United Way launches 2010 campaign


Left or right? Regular unleaded or super? Coke or Pepsi?

People make simple choices every day. Should the decision to help someone in need be a difficult one?

Not according to the United Way of Greater Waterbury, which launched its 2010 fundraising campaign with a three-minute video depicting the choice as buttons on a computer screen: “Help” and “Ignore.”

The leaders of this year’s campaign hope people don’t select “Ignore.”

“I think the reasons people don’t give are they haven’t been asked or they haven’t been asked properly,” said Peter K. Baker, president and CEO of Crystal Rock, one of the co-chairmen of the campaign, adding the video shows viewers, “I do have a choice to help people or not help. I can’t really ignore them anymore.”

The video, produced by the Prospect-based agency Worx Branding, was shown as part of the 2010-11 Campaign Kickoff, a buffet breakfast event at the Villa Rosa in Waterbury.

The goal for this year’s campaign is $3.5 million — slightly more than the amount raised last year, but several hundred thousand dollars less than last year’s goal.

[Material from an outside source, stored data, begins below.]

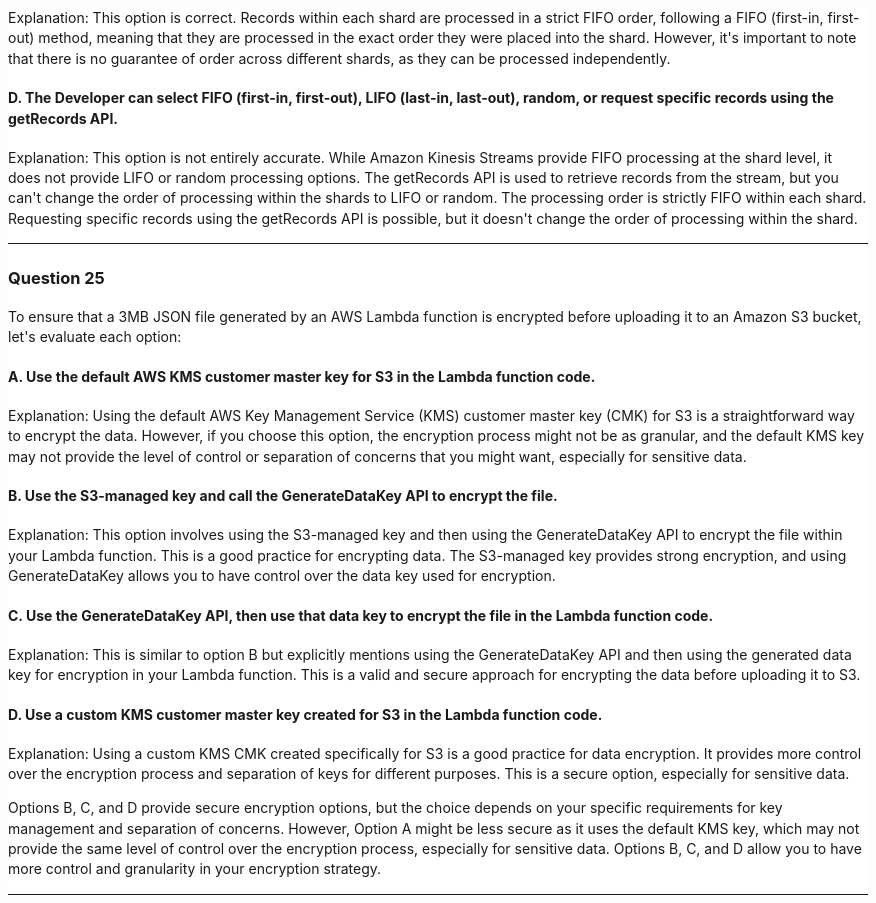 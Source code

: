 Explanation: This option is correct. Records within each shard are processed in a strict FIFO order, following a FIFO (first-in, first-out) method, meaning that they are processed in the exact order they were placed into the shard. However, it's important to note that there is no guarantee of order across different shards, as they can be processed independently.

#### D. The Developer can select FIFO (first-in, first-out), LIFO (last-in, last-out), random, or request specific records using the getRecords API.

Explanation: This option is not entirely accurate. While Amazon Kinesis Streams provide FIFO processing at the shard level, it does not provide LIFO or random processing options. The getRecords API is used to retrieve records from the stream, but you can't change the order of processing within the shards to LIFO or random. The processing order is strictly FIFO within each shard. Requesting specific records using the getRecords API is possible, but it doesn't change the order of processing within the shard.

---

### Question 25

To ensure that a 3MB JSON file generated by an AWS Lambda function is encrypted before uploading it to an Amazon S3 bucket, let's evaluate each option:

#### A. Use the default AWS KMS customer master key for S3 in the Lambda function code.

Explanation: Using the default AWS Key Management Service (KMS) customer master key (CMK) for S3 is a straightforward way to encrypt the data. However, if you choose this option, the encryption process might not be as granular, and the default KMS key may not provide the level of control or separation of concerns that you might want, especially for sensitive data.

#### B. Use the S3-managed key and call the GenerateDataKey API to encrypt the file.

Explanation: This option involves using the S3-managed key and then using the GenerateDataKey API to encrypt the file within your Lambda function. This is a good practice for encrypting data. The S3-managed key provides strong encryption, and using GenerateDataKey allows you to have control over the data key used for encryption.

#### C. Use the GenerateDataKey API, then use that data key to encrypt the file in the Lambda function code.

Explanation: This is similar to option B but explicitly mentions using the GenerateDataKey API and then using the generated data key for encryption in your Lambda function. This is a valid and secure approach for encrypting the data before uploading it to S3.

#### D. Use a custom KMS customer master key created for S3 in the Lambda function code.

Explanation: Using a custom KMS CMK created specifically for S3 is a good practice for data encryption. It provides more control over the encryption process and separation of keys for different purposes. This is a secure option, especially for sensitive data.

Options B, C, and D provide secure encryption options, but the choice depends on your specific requirements for key management and separation of concerns. However, Option A might be less secure as it uses the default KMS key, which may not provide the same level of control over the encryption process, especially for sensitive data. Options B, C, and D allow you to have more control and granularity in your encryption strategy.

--- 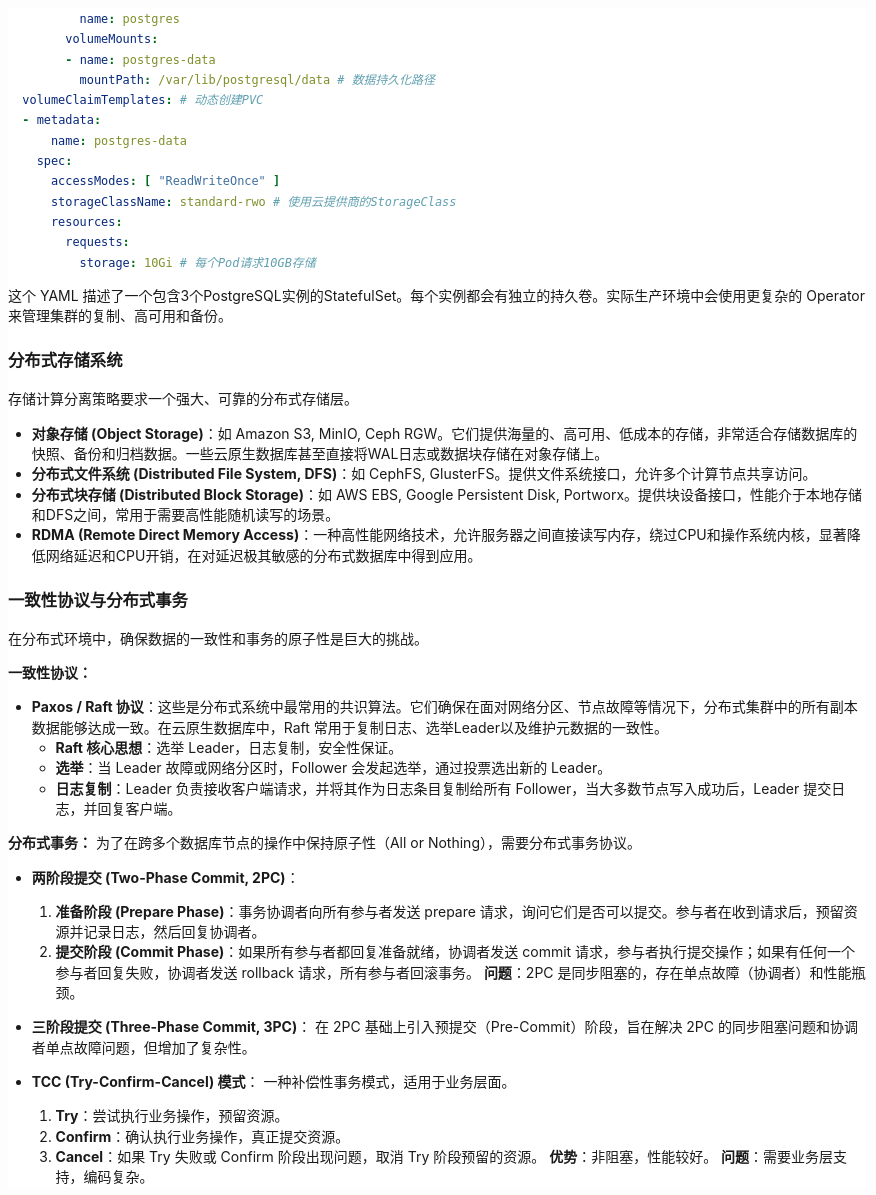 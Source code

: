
 ```yaml
          name: postgres
        volumeMounts:
        - name: postgres-data
          mountPath: /var/lib/postgresql/data # 数据持久化路径
  volumeClaimTemplates: # 动态创建PVC
  - metadata:
      name: postgres-data
    spec:
      accessModes: [ "ReadWriteOnce" ]
      storageClassName: standard-rwo # 使用云提供商的StorageClass
      resources:
        requests:
          storage: 10Gi # 每个Pod请求10GB存储
```
这个 YAML 描述了一个包含3个PostgreSQL实例的StatefulSet。每个实例都会有独立的持久卷。实际生产环境中会使用更复杂的 Operator 来管理集群的复制、高可用和备份。

### 分布式存储系统

存储计算分离策略要求一个强大、可靠的分布式存储层。

*   **对象存储 (Object Storage)**：如 Amazon S3, MinIO, Ceph RGW。它们提供海量的、高可用、低成本的存储，非常适合存储数据库的快照、备份和归档数据。一些云原生数据库甚至直接将WAL日志或数据块存储在对象存储上。
*   **分布式文件系统 (Distributed File System, DFS)**：如 CephFS, GlusterFS。提供文件系统接口，允许多个计算节点共享访问。
*   **分布式块存储 (Distributed Block Storage)**：如 AWS EBS, Google Persistent Disk, Portworx。提供块设备接口，性能介于本地存储和DFS之间，常用于需要高性能随机读写的场景。
*   **RDMA (Remote Direct Memory Access)**：一种高性能网络技术，允许服务器之间直接读写内存，绕过CPU和操作系统内核，显著降低网络延迟和CPU开销，在对延迟极其敏感的分布式数据库中得到应用。

### 一致性协议与分布式事务

在分布式环境中，确保数据的一致性和事务的原子性是巨大的挑战。

**一致性协议：**
*   **Paxos / Raft 协议**：这些是分布式系统中最常用的共识算法。它们确保在面对网络分区、节点故障等情况下，分布式集群中的所有副本数据能够达成一致。在云原生数据库中，Raft 常用于复制日志、选举Leader以及维护元数据的一致性。
    *   **Raft 核心思想**：选举 Leader，日志复制，安全性保证。
    *   **选举**：当 Leader 故障或网络分区时，Follower 会发起选举，通过投票选出新的 Leader。
    *   **日志复制**：Leader 负责接收客户端请求，并将其作为日志条目复制给所有 Follower，当大多数节点写入成功后，Leader 提交日志，并回复客户端。

**分布式事务：**
为了在跨多个数据库节点的操作中保持原子性（All or Nothing），需要分布式事务协议。
*   **两阶段提交 (Two-Phase Commit, 2PC)**：
    1.  **准备阶段 (Prepare Phase)**：事务协调者向所有参与者发送 prepare 请求，询问它们是否可以提交。参与者在收到请求后，预留资源并记录日志，然后回复协调者。
    2.  **提交阶段 (Commit Phase)**：如果所有参与者都回复准备就绪，协调者发送 commit 请求，参与者执行提交操作；如果有任何一个参与者回复失败，协调者发送 rollback 请求，所有参与者回滚事务。
    **问题**：2PC 是同步阻塞的，存在单点故障（协调者）和性能瓶颈。

*   **三阶段提交 (Three-Phase Commit, 3PC)**：
    在 2PC 基础上引入预提交（Pre-Commit）阶段，旨在解决 2PC 的同步阻塞问题和协调者单点故障问题，但增加了复杂性。

*   **TCC (Try-Confirm-Cancel) 模式**：
    一种补偿性事务模式，适用于业务层面。
    1.  **Try**：尝试执行业务操作，预留资源。
    2.  **Confirm**：确认执行业务操作，真正提交资源。
    3.  **Cancel**：如果 Try 失败或 Confirm 阶段出现问题，取消 Try 阶段预留的资源。
    **优势**：非阻塞，性能较好。
    **问题**：需要业务层支持，编码复杂。

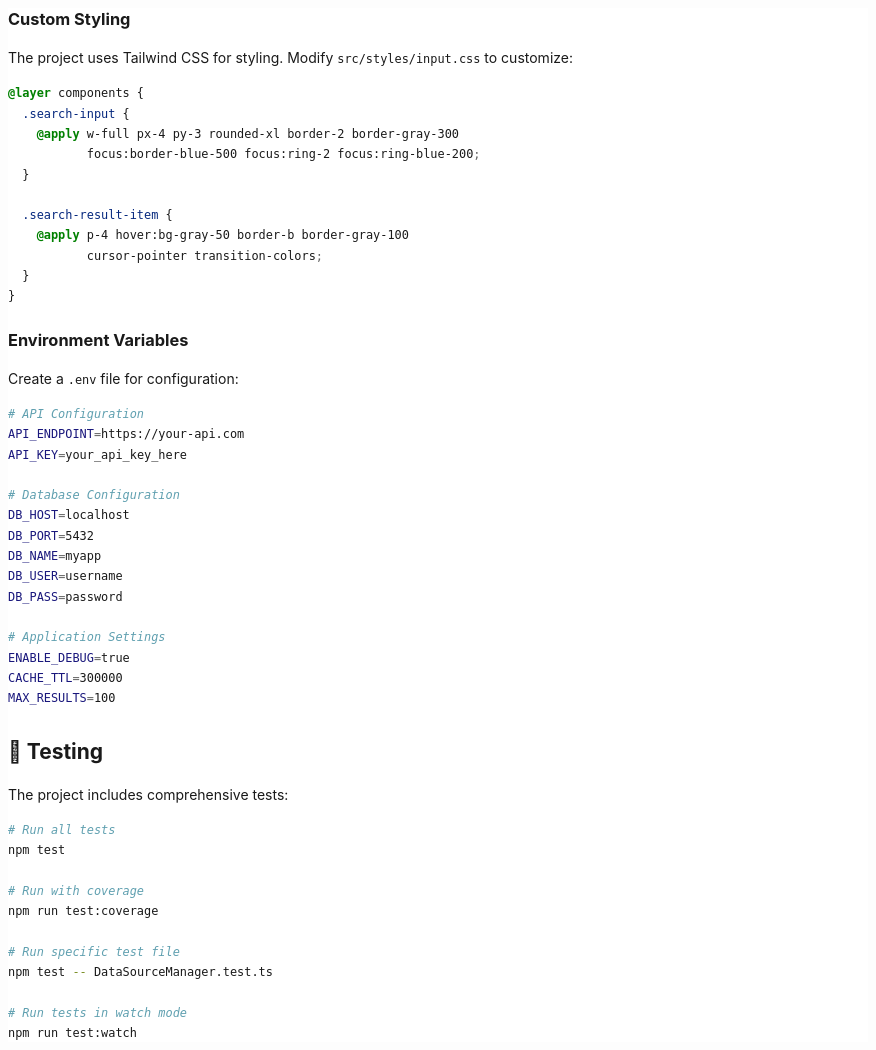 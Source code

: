 ### Custom Styling

The project uses Tailwind CSS for styling. Modify `src/styles/input.css` to customize:

```css
@layer components {
  .search-input {
    @apply w-full px-4 py-3 rounded-xl border-2 border-gray-300 
           focus:border-blue-500 focus:ring-2 focus:ring-blue-200;
  }
  
  .search-result-item {
    @apply p-4 hover:bg-gray-50 border-b border-gray-100 
           cursor-pointer transition-colors;
  }
}
```

### Environment Variables

Create a `.env` file for configuration:

```bash
# API Configuration
API_ENDPOINT=https://your-api.com
API_KEY=your_api_key_here

# Database Configuration  
DB_HOST=localhost
DB_PORT=5432
DB_NAME=myapp
DB_USER=username
DB_PASS=password

# Application Settings
ENABLE_DEBUG=true
CACHE_TTL=300000
MAX_RESULTS=100
```

## 🧪 Testing

The project includes comprehensive tests:

```bash
# Run all tests
npm test

# Run with coverage
npm run test:coverage

# Run specific test file
npm test -- DataSourceManager.test.ts

# Run tests in watch mode
npm run test:watch
```
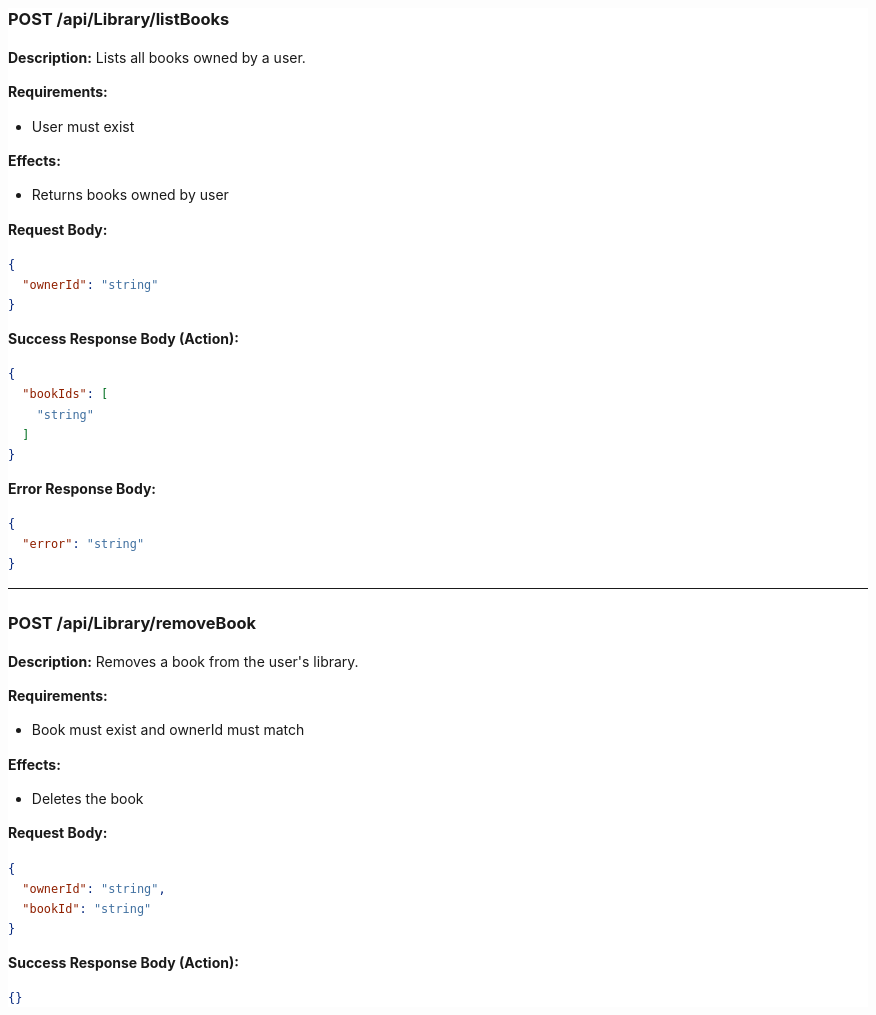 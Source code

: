 ### POST /api/Library/listBooks

**Description:** Lists all books owned by a user.

**Requirements:**
- User must exist

**Effects:**
- Returns books owned by user

**Request Body:**
```json
{
  "ownerId": "string"
}
```

**Success Response Body (Action):**
```json
{
  "bookIds": [
    "string"
  ]
}
```

**Error Response Body:**
```json
{
  "error": "string"
}
```
---

### POST /api/Library/removeBook

**Description:** Removes a book from the user's library.

**Requirements:**
- Book must exist and ownerId must match

**Effects:**
- Deletes the book

**Request Body:**
```json
{
  "ownerId": "string",
  "bookId": "string"
}
```

**Success Response Body (Action):**
```json
{}
```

“It is harder to go to the same well all the time,” Baker said. “This campaign and our efforts are going to try to identify people who haven’t been involved in the past, as well as the people who have been participating.”

That’s important this year, United Way President Kristen Bulkovitch said, because harsh economic times have led to an increased need for social services in the suburban towns.

“Right now, with the state of the economy and people losing their jobs, it’s very commonplace that people are asking for assistance in the surrounding towns,” said Joe Gugliotti, managing member of Worx Branding and co-chairman of the campaign. “I think (helping) is certainly an easy choice to make when you’re aware that there’s a problem.”

He said the video, based on actual calls for assistance the United Way has received on its 211 aid line, also dispels the misconception that the charity applies most of its money and effort on social services in urban Waterbury.

The United Way has created a new fundraising effort in the suburbs, calling on residents to host parties and events geared toward raising money for the cause or spreading the word.

Janet Collins, director of major gifts for the United Way, said people are holding breakfasts, cocktail parties, luncheons and other events, at their own expense, to draw more donors and volunteers in the campaign effort. Representatives are still needed in Prospect, Thomaston, Bethlehem, and Watertown, a spokesman said.

Before playing the video for the crowd, Nancy Becker, chairwoman of the United Way Board of Directors, called its message “powerful and just right for our times.”

She called on the several hundred attendees, including political dignitaries, business leaders and representatives from local nonprofits, to “look up from our everyday distractions” to notice people in need.

“It’s time to really choose,” she said. “Can we go on ignoring our neighbors who need a hand up — many who have never had to reach out for help before — or do we make a stand and choose to help?”